→ WORK INSTRUCTION
Write only the number of lines in the entries that hold the string "find".

→ RECORDS
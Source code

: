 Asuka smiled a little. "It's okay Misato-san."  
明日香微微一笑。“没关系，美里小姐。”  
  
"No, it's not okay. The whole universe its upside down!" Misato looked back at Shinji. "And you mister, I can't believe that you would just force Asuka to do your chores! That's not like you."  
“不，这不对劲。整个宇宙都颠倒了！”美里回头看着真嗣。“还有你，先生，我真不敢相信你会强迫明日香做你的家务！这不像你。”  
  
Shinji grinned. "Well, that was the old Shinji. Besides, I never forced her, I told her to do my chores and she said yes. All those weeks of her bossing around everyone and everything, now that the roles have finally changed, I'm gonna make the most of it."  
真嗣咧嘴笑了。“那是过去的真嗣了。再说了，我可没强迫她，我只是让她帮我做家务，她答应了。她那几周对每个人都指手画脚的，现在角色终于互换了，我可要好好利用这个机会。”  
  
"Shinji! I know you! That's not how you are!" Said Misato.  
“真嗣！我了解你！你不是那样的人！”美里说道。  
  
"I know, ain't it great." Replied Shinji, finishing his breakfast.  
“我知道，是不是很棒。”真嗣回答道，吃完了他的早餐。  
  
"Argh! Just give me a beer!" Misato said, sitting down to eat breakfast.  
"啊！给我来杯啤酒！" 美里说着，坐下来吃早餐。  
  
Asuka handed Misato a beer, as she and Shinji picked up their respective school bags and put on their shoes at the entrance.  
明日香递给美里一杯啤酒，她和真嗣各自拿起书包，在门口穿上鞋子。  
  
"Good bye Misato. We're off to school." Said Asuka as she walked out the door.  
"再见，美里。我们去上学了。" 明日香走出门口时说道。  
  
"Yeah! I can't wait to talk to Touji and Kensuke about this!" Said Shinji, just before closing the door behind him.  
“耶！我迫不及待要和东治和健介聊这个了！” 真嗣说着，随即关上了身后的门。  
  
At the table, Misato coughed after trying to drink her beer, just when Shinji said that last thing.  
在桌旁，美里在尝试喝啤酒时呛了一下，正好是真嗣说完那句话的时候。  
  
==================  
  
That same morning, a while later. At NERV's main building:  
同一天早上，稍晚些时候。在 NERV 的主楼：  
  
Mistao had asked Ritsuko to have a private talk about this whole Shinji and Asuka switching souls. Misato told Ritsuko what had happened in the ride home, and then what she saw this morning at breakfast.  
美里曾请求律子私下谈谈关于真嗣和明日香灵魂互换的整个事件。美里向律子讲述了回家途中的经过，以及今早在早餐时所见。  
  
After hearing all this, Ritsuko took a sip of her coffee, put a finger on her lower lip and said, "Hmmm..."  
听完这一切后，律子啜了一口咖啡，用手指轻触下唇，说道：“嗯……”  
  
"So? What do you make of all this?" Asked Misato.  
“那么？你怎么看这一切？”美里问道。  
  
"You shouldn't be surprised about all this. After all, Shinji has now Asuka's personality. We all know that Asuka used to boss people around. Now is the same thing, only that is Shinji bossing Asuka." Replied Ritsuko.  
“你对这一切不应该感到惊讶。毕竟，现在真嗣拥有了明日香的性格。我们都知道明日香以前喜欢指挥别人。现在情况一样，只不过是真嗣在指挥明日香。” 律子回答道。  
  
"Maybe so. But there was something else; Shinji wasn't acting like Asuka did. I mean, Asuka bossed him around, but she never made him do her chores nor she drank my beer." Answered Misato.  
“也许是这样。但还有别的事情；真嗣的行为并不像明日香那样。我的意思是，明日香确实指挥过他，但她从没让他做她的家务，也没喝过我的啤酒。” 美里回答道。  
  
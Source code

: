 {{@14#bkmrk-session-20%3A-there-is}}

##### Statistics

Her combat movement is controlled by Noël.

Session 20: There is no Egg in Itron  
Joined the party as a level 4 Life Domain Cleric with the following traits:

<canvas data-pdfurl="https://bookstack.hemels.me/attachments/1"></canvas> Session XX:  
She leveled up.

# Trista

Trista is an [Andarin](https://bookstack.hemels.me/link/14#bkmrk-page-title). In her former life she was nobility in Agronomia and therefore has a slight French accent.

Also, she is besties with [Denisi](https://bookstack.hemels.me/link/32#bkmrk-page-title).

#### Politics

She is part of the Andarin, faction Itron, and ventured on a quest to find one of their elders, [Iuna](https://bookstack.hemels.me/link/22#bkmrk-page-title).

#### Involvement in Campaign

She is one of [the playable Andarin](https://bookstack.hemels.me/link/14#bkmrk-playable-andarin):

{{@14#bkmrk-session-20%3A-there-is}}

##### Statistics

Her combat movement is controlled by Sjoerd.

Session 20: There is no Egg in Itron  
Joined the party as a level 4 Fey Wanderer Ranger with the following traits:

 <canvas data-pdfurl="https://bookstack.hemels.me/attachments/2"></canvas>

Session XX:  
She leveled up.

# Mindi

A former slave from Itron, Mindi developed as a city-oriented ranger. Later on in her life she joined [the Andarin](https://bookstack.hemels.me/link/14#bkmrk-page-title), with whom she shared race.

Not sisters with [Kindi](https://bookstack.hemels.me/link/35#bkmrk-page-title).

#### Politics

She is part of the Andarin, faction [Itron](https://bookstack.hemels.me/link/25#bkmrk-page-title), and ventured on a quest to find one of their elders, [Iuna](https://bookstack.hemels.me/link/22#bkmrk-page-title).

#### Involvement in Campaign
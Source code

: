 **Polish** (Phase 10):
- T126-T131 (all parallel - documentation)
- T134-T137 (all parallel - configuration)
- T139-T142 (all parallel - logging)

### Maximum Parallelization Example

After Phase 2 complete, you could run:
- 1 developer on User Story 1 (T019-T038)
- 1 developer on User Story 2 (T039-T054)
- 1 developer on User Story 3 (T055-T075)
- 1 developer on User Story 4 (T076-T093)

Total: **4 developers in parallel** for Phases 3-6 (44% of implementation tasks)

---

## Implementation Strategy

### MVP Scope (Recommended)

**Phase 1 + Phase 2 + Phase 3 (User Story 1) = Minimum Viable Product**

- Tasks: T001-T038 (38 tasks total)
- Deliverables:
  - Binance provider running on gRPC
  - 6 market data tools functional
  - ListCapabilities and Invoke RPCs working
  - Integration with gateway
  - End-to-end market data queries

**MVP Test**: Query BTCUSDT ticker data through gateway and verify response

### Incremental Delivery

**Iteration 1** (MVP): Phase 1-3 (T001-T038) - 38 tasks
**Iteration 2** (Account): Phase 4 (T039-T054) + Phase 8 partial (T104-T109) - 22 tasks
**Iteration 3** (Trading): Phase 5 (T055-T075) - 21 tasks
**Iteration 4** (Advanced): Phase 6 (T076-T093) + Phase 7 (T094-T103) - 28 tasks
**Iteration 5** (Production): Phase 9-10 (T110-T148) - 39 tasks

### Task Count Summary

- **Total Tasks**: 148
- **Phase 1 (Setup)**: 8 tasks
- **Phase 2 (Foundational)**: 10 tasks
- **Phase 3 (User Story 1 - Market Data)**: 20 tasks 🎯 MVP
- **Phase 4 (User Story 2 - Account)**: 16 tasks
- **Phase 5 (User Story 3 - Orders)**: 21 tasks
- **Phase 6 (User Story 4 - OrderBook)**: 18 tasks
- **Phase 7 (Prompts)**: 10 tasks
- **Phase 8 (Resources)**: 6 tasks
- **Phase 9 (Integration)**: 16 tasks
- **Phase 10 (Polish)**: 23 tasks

→ RESPONSE AREA
2